From the Roman Baths to Jordan
Some see the Roman Baths. We see safer water to drink.
As one of the most water-poor countries in the world, Jordan’s water resources fall significantly below the global water scarcity line. Refugee flow from Syria, Iraq and Palestine, puts even more pressure on this chronically scarce resource.
New ways of cutting down water wastage and overuse are in desperate demand and high on the Jordanian government’s agenda. This demand brought Mais Sweiss to Bath, determined to work with us to find a practical solution to a problem affecting so many people.
Mais is drawing on research carried out by Bath University’s Professor of Plant Molecular Biology, Rod Scott. Professor Scott’s project had been looking at the algae that grows in the high water temperatures of the city’s Roman Baths.
He was searching for an algae that would be suitable for large scale use in biofuel production – having enough easily retrievable cell oil and the ability to survive high temperatures.

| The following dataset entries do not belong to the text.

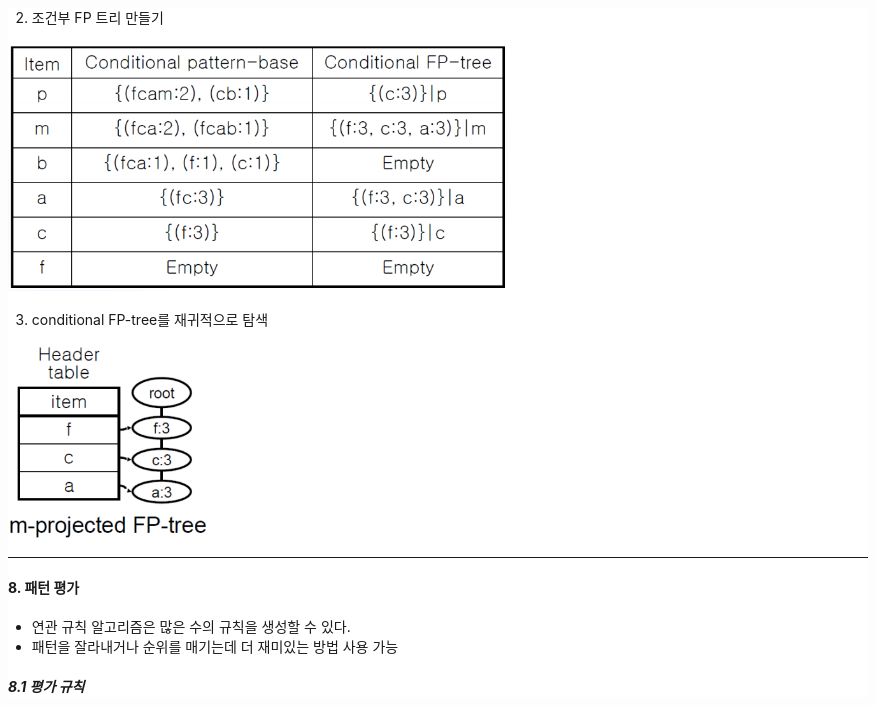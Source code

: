 2) 조건부 FP 트리 만들기

<img src='/img/AR16.PNG' width='500'>

3) conditional FP-tree를 재귀적으로 탐색

<img src='/img/AR17.PNG' width='200'>

---

#### 8. 패턴 평가

- 연관 규칙 알고리즘은 많은 수의 규칙을 생성할 수 있다.
- 패턴을 잘라내거나 순위를 매기는데 더 재미있는 방법 사용 가능


##### 8.1 평가 규칙
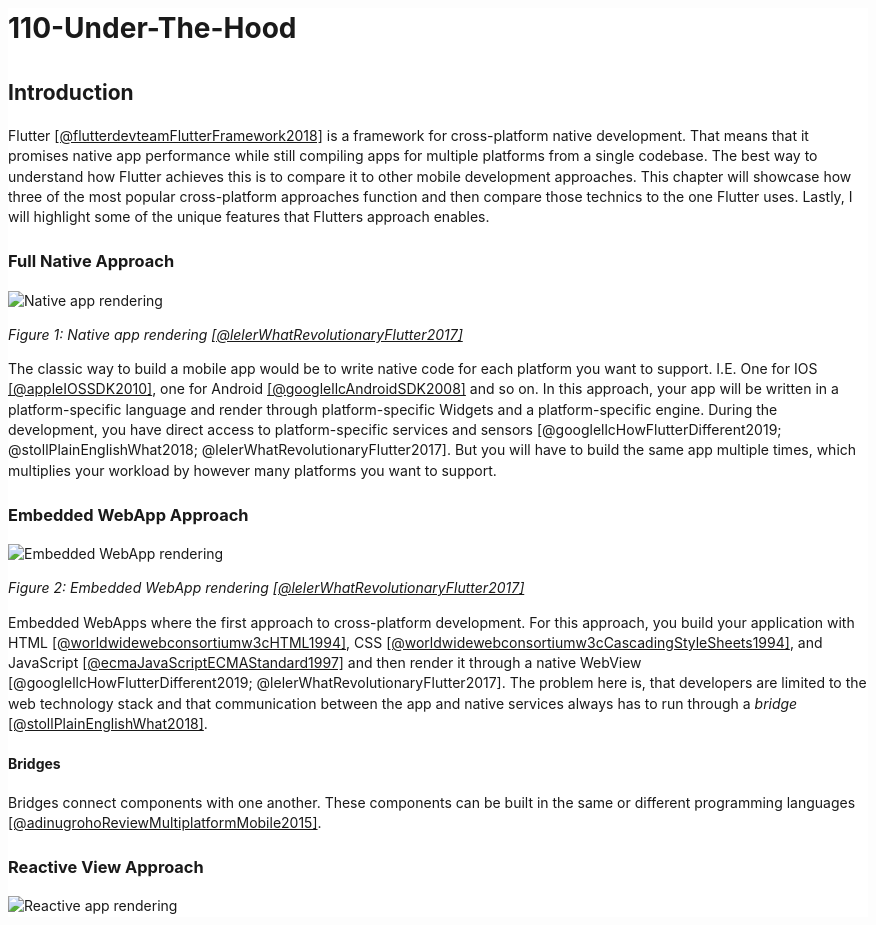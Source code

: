 # 110-Under-The-Hood

## Introduction
Flutter [[@flutterdevteamFlutterFramework2018]](https://flutter.dev/) is a framework for cross-platform native development. That means that it promises native app performance while still compiling apps for multiple platforms from a single codebase. The best way to understand how Flutter achieves this is to compare it to other mobile development approaches. This chapter will showcase how three of the most popular cross-platform approaches function and then compare those technics to the one Flutter uses. Lastly, I will highlight some of the unique features that Flutters approach enables.

### Full Native Approach
![Native app rendering](https://github.com/devonfw-forge/devonfw4flutter/wiki//images/native-rendering.png)

_Figure 1: Native app rendering [[@lelerWhatRevolutionaryFlutter2017]](https://hackernoon.com/whats-revolutionary-about-flutter-946915b09514)_

The classic way to build a mobile app would be to write native code for each platform you want to support. I.E. One for IOS [[@appleIOSSDK2010]](https://developer.apple.com/ios/), one for Android [[@googlellcAndroidSDK2008]](https://developer.android.com/) and so on. In this approach, your app will be written in a platform-specific language and render through platform-specific Widgets and a platform-specific engine. During the development, you have direct access to platform-specific services and sensors [@googlellcHowFlutterDifferent2019; @stollPlainEnglishWhat2018; @lelerWhatRevolutionaryFlutter2017]. But you will have to build the same app multiple times, which multiplies your workload by however many platforms you want to support.

### Embedded WebApp Approach
![Embedded WebApp rendering](https://github.com/devonfw-forge/devonfw4flutter/wiki//images/webview-rendering.png)

_Figure 2: Embedded WebApp rendering [[@lelerWhatRevolutionaryFlutter2017]](https://hackernoon.com/whats-revolutionary-about-flutter-946915b09514)_

Embedded WebApps where the first approach to cross-platform development. For this approach, you build your application with HTML [[@worldwidewebconsortiumw3cHTML1994]](https://www.w3.org/html/), CSS [[@worldwidewebconsortiumw3cCascadingStyleSheets1994]](https://www.w3.org/Style/CSS/Overview.de.html), and JavaScript [[@ecmaJavaScriptECMAStandard1997]](https://www.ecma-international.org/publications/standards/Ecma-262.htm) and then render it through a native WebView [@googlellcHowFlutterDifferent2019; @lelerWhatRevolutionaryFlutter2017]. The problem here is, that developers are limited to the web technology stack and that communication between the app and native services always has to run through a _bridge_ [[@stollPlainEnglishWhat2018]](https://medium.com/flutter-community/in-plain-english-so-what-the-heck-is-flutter-and-why-is-it-a-big-deal-7a6dc926b34a).

#### Bridges
Bridges connect components with one another. These components can be built in the same or different programming languages [[@adinugrohoReviewMultiplatformMobile2015]](http://www.sciencedirect.com/science/article/pii/S1877050915020979).

### Reactive View Approach
![Reactive app rendering](https://github.com/devonfw-forge/devonfw4flutter/wiki//images/reactive-rendering.png)


[intro]: https://github.com/devonfw-forge/devonfw4flutter/wiki
[framework]: https://github.com/devonfw-forge/devonfw4flutter/wiki/100-The-Flutter-Framework
[under-hood]: https://github.com/devonfw-forge/devonfw4flutter/wiki/110-Under-the-Hood
[declarative]: https://github.com/devonfw-forge/devonfw4flutter/wiki/120-Thinking-Declaratively
[tree]: https://github.com/devonfw-forge/devonfw4flutter/wiki/130-The-Widget-Tree
[async]: https://github.com/devonfw-forge/devonfw4flutter/wiki/140-Asynchronous-Flutter
[architecture]: https://github.com/devonfw-forge/devonfw4flutter/wiki/200-Architecting-a-Flutter-App
[statemng]: https://github.com/devonfw-forge/devonfw4flutter/wiki/210-State-Management-Alternatives
[bloc]: https://github.com/devonfw-forge/devonfw4flutter/wiki/220-BLoC
[test]: https://github.com/devonfw-forge/devonfw4flutter/wiki/300-Testing
[conventions]: https://github.com/devonfw-forge/devonfw4flutter/wiki/400-Conventions
[conclusion]: https://github.com/devonfw-forge/devonfw4flutter/wiki/500-Conclusion
[refs]: https://github.com/devonfw-forge/devonfw4flutter/wiki/600-References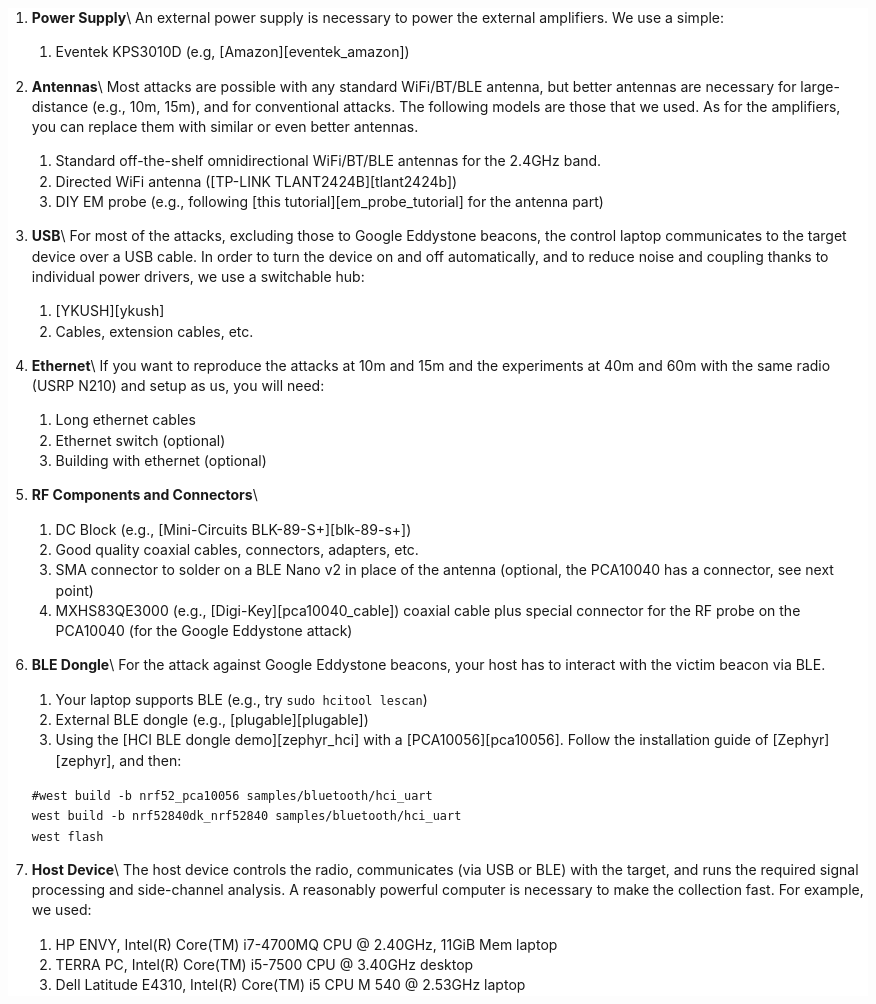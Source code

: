 1. **Power Supply**\\
   An external power supply is necessary to power the external amplifiers. We
   use a simple:
   1. Eventek KPS3010D (e.g, [Amazon][eventek_amazon])

1. **Antennas**\\
   Most attacks are possible with any standard WiFi/BT/BLE antenna, but better antennas
   are necessary for large-distance (e.g., 10m, 15m), and for conventional
   attacks. The following models are those that we used. As for the amplifiers,
   you can replace them with similar or even better antennas.
   1. Standard off-the-shelf omnidirectional WiFi/BT/BLE antennas for the 2.4GHz band.
   1. Directed WiFi antenna ([TP-LINK TLANT2424B][tlant2424b])
   1. DIY EM probe (e.g., following [this tutorial][em_probe_tutorial] for the antenna part) 

1. **USB**\\
   For most of the attacks, excluding those to Google Eddystone beacons, the
   control laptop communicates to the target device over a USB cable. In order
   to turn the device on and off automatically, and to reduce noise and coupling
   thanks to individual power drivers, we use a switchable hub:
     1. [YKUSH][ykush] 
     2. Cables, extension cables, etc.

1. **Ethernet**\\
   If you want to reproduce the attacks at 10m and 15m and the experiments at
   40m and 60m with the same radio (USRP N210) and setup as us, you will need:
     1. Long ethernet cables
     1. Ethernet switch (optional)
     2. Building with ethernet (optional)

1. **RF Components and Connectors**\\
   1. DC Block (e.g., [Mini-Circuits BLK-89-S+][blk-89-s+])
   1. Good quality coaxial cables, connectors, adapters, etc.
   1. SMA connector to solder on a BLE Nano v2 in place of the antenna
      (optional, the PCA10040 has a connector, see next point)
   1. MXHS83QE3000 (e.g., [Digi-Key][pca10040_cable]) coaxial cable plus special
      connector for the RF probe on the PCA10040 (for the Google Eddystone
      attack)

1. **BLE Dongle**\\
   For the attack against Google Eddystone beacons, your host has to interact
   with the victim beacon via BLE.
   1. Your laptop supports BLE (e.g., try ```sudo hcitool lescan```)
   1. External BLE dongle (e.g., [plugable][plugable])
   1. Using the [HCI BLE dongle demo][zephyr_hci] with a [PCA10056][pca10056].
   Follow the installation guide of [Zephyr][zephyr], and then:
   ```
   #west build -b nrf52_pca10056 samples/bluetooth/hci_uart
   west build -b nrf52840dk_nrf52840 samples/bluetooth/hci_uart
   west flash
   ```

1. **Host Device**\\
   The host device controls the radio, communicates (via USB or BLE) with the
   target, and runs the required signal processing and side-channel analysis.
   A reasonably powerful computer is necessary to make the collection fast.
   For example, we used:
     1. HP ENVY, Intel(R) Core(TM) i7-4700MQ CPU @ 2.40GHz, 11GiB Mem laptop
     1. TERRA PC, Intel(R) Core(TM) i5-7500 CPU @ 3.40GHz desktop
     1. Dell Latitude E4310, Intel(R) Core(TM) i5 CPU M 540 @ 2.53GHz laptop
   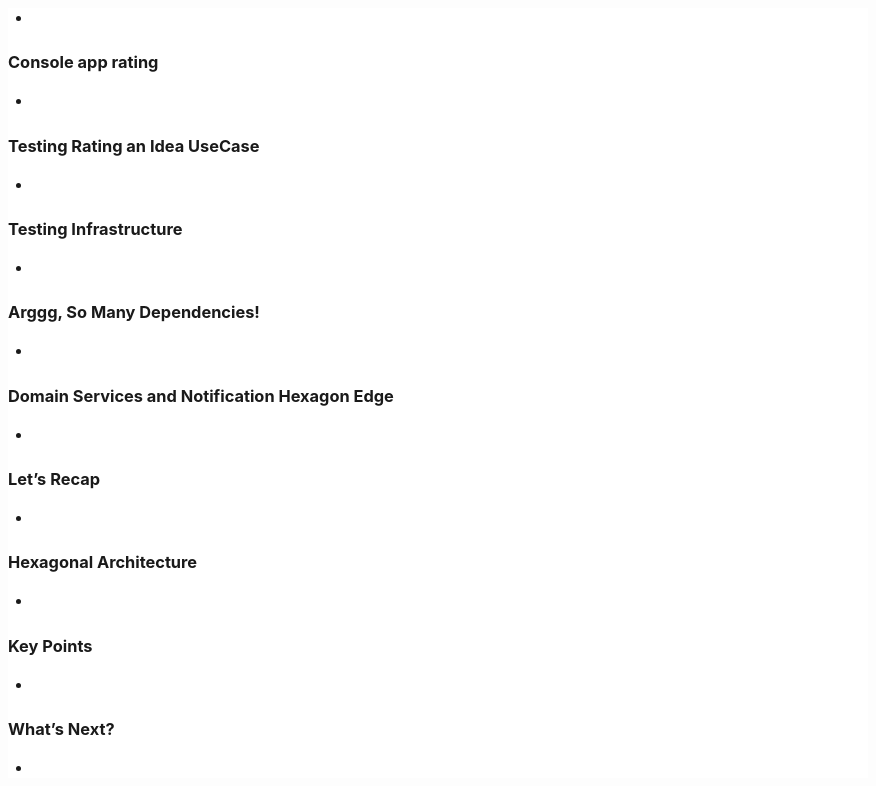 * 

### Console app rating

* 

### Testing Rating an Idea UseCase

* 

### Testing Infrastructure

* 

### Arggg, So Many Dependencies!

* 

### Domain Services and Notification Hexagon Edge

* 

### Let’s Recap

* 

### Hexagonal Architecture

* 

### Key Points

* 

### What’s Next?

* 
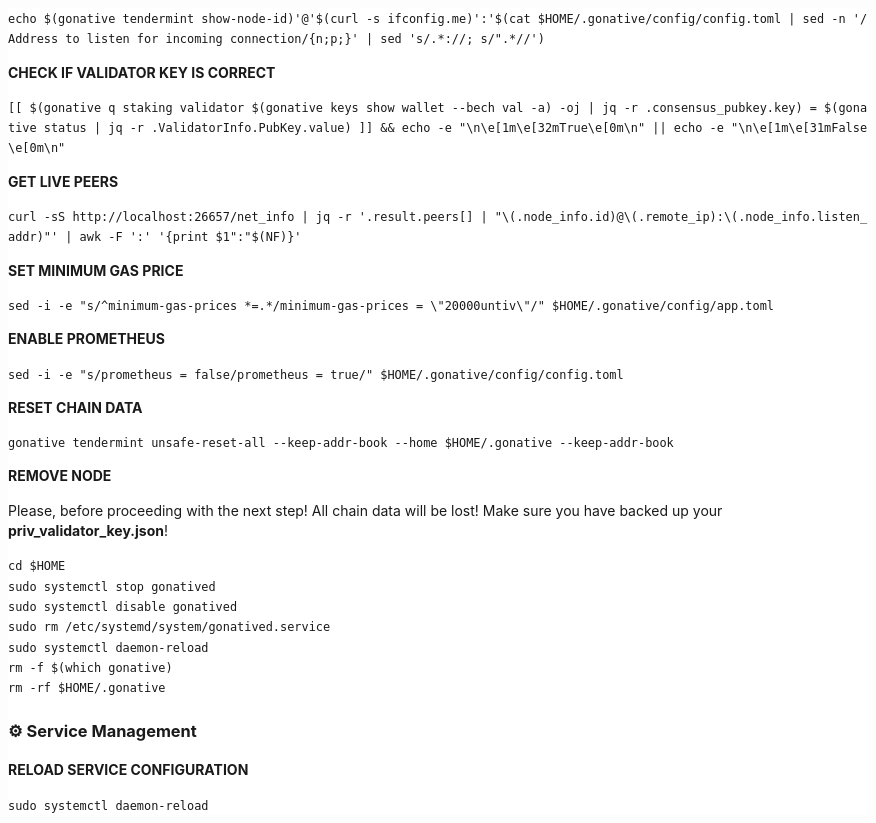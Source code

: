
 ```
echo $(gonative tendermint show-node-id)'@'$(curl -s ifconfig.me)':'$(cat $HOME/.gonative/config/config.toml | sed -n '/Address to listen for incoming connection/{n;p;}' | sed 's/.*://; s/".*//')
```

**CHECK IF VALIDATOR KEY IS CORRECT**

```
[[ $(gonative q staking validator $(gonative keys show wallet --bech val -a) -oj | jq -r .consensus_pubkey.key) = $(gonative status | jq -r .ValidatorInfo.PubKey.value) ]] && echo -e "\n\e[1m\e[32mTrue\e[0m\n" || echo -e "\n\e[1m\e[31mFalse\e[0m\n"
```

**GET LIVE PEERS**

```
curl -sS http://localhost:26657/net_info | jq -r '.result.peers[] | "\(.node_info.id)@\(.remote_ip):\(.node_info.listen_addr)"' | awk -F ':' '{print $1":"$(NF)}'
```

**SET MINIMUM GAS PRICE**

```
sed -i -e "s/^minimum-gas-prices *=.*/minimum-gas-prices = \"20000untiv\"/" $HOME/.gonative/config/app.toml
```

**ENABLE PROMETHEUS**

```
sed -i -e "s/prometheus = false/prometheus = true/" $HOME/.gonative/config/config.toml
```

**RESET CHAIN DATA**

```
gonative tendermint unsafe-reset-all --keep-addr-book --home $HOME/.gonative --keep-addr-book
```

**REMOVE NODE**

Please, before proceeding with the next step! All chain data will be lost! Make sure you have backed up your **priv\_validator\_key.json**!

```
cd $HOME
sudo systemctl stop gonatived
sudo systemctl disable gonatived
sudo rm /etc/systemd/system/gonatived.service
sudo systemctl daemon-reload
rm -f $(which gonative)
rm -rf $HOME/.gonative
```

### ⚙️ Service Management <a href="#service-management" id="service-management"></a>

**RELOAD SERVICE CONFIGURATION**

```
sudo systemctl daemon-reload
```
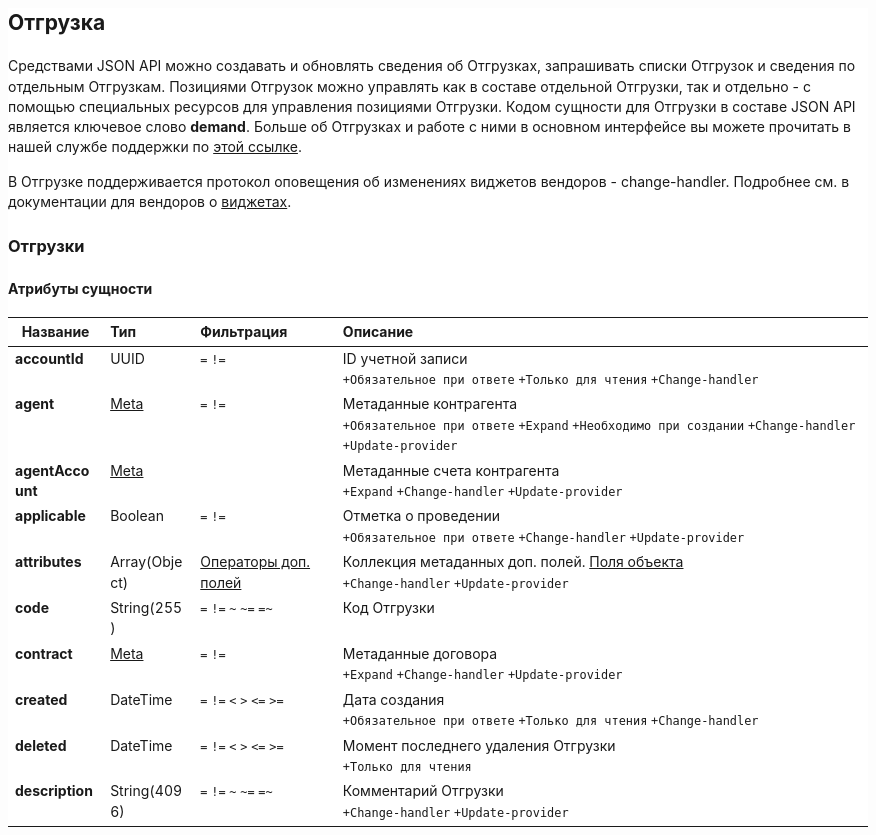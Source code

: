 ## Отгрузка
Средствами JSON API можно создавать и обновлять сведения об Отгрузках, запрашивать списки Отгрузок и сведения по отдельным Отгрузкам. Позициями Отгрузок можно управлять как в составе отдельной Отгрузки, так и отдельно - с помощью специальных ресурсов для управления позициями Отгрузки. Кодом сущности для Отгрузки в составе JSON API является ключевое слово **demand**. Больше об Отгрузках и работе с ними в основном интерфейсе вы можете прочитать в нашей службе поддержки по  [этой ссылке](https://support.moysklad.ru/hc/ru/articles/203325463-%D0%9E%D1%82%D0%B3%D1%80%D1%83%D0%B7%D0%BA%D0%B0-%D1%82%D0%BE%D0%B2%D0%B0%D1%80%D0%BE%D0%B2).

В Отгрузке поддерживается протокол оповещения об изменениях виджетов вендоров - change-handler. Подробнее см. в документации для вендоров о [виджетах](https://dev.moysklad.ru/doc/api/vendor/1.0/#kak-rabotaut-widzhety).

### Отгрузки 
#### Атрибуты сущности

| Название                | Тип                                                       | Фильтрация                                                                                                                                        | Описание                                                                                                                                                                        |
|-------------------------|:----------------------------------------------------------| :------------------------------------------------------------------------------------------------------------------------------------------------ |:--------------------------------------------------------------------------------------------------------------------------------------------------------------------------------|
| **accountId**           | UUID                                                      | `=` `!=`                                                                                                                                          | ID учетной записи<br>`+Обязательное при ответе` `+Только для чтения`  `+Change-handler`                                                                                          |
| **agent**               | [Meta](../#mojsklad-json-api-obschie-swedeniq-metadannye) | `=` `!=`                                                                                                                                          | Метаданные контрагента<br>`+Обязательное при ответе` `+Expand` `+Необходимо при создании`  `+Change-handler` `+Update-provider`                                                                     |
| **agentAccount**        | [Meta](../#mojsklad-json-api-obschie-swedeniq-metadannye) |                                                                                                                                                   | Метаданные счета контрагента<br>`+Expand`  `+Change-handler` `+Update-provider`                                                                                                                     |
| **applicable**          | Boolean                                                   | `=` `!=`                                                                                                                                          | Отметка о проведении<br>`+Обязательное при ответе`  `+Change-handler` `+Update-provider`                                                                                                            |
| **attributes**          | Array(Object)                                             | [Операторы доп. полей](../#mojsklad-json-api-obschie-swedeniq-fil-traciq-wyborki-s-pomosch-u-parametra-filter-fil-traciq-po-dopolnitel-nym-polqm) | Коллекция метаданных доп. полей. [Поля объекта](../#mojsklad-json-api-obschie-swedeniq-rabota-s-dopolnitel-nymi-polqmi)<br> `+Change-handler` `+Update-provider`                                    |
| **code**                | String(255)                                               | `=` `!=` `~` `~=` `=~`                                                                                                                            | Код Отгрузки                                                                                                                                                                    |
| **contract**            | [Meta](../#mojsklad-json-api-obschie-swedeniq-metadannye) | `=` `!=`                                                                                                                                          | Метаданные договора<br>`+Expand`  `+Change-handler` `+Update-provider`                                                                                                                              |
| **created**             | DateTime                                                  | `=` `!=` `<` `>` `<=` `>=`                                                                                                                        | Дата создания<br>`+Обязательное при ответе` `+Только для чтения`  `+Change-handler`                                                                                             |
| **deleted**             | DateTime                                                  | `=` `!=` `<` `>` `<=` `>=`                                                                                                                        | Момент последнего удаления Отгрузки<br>`+Только для чтения`                                                                                                                     |
| **description**         | String(4096)                                              | `=` `!=` `~` `~=` `=~`                                                                                                                            | Комментарий Отгрузки  <br/>  `+Change-handler` `+Update-provider`                                                                                                                                   |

Mais’s research looks at how Rod’s techniques can be applied to Jordanian algae species and so make them suitable for use in water cleaning technologies back home. On her return to Jordan after her studies, she plans to set up an algae research lab and teach others what she has discovered.
“There is no one at my university in Jordan who does algae research and only a handful of people in the whole of Jordan doing research in this field. Bath offers a good environment to learn. I came here to gain new expertise and skills so I can pass them on to my own students.”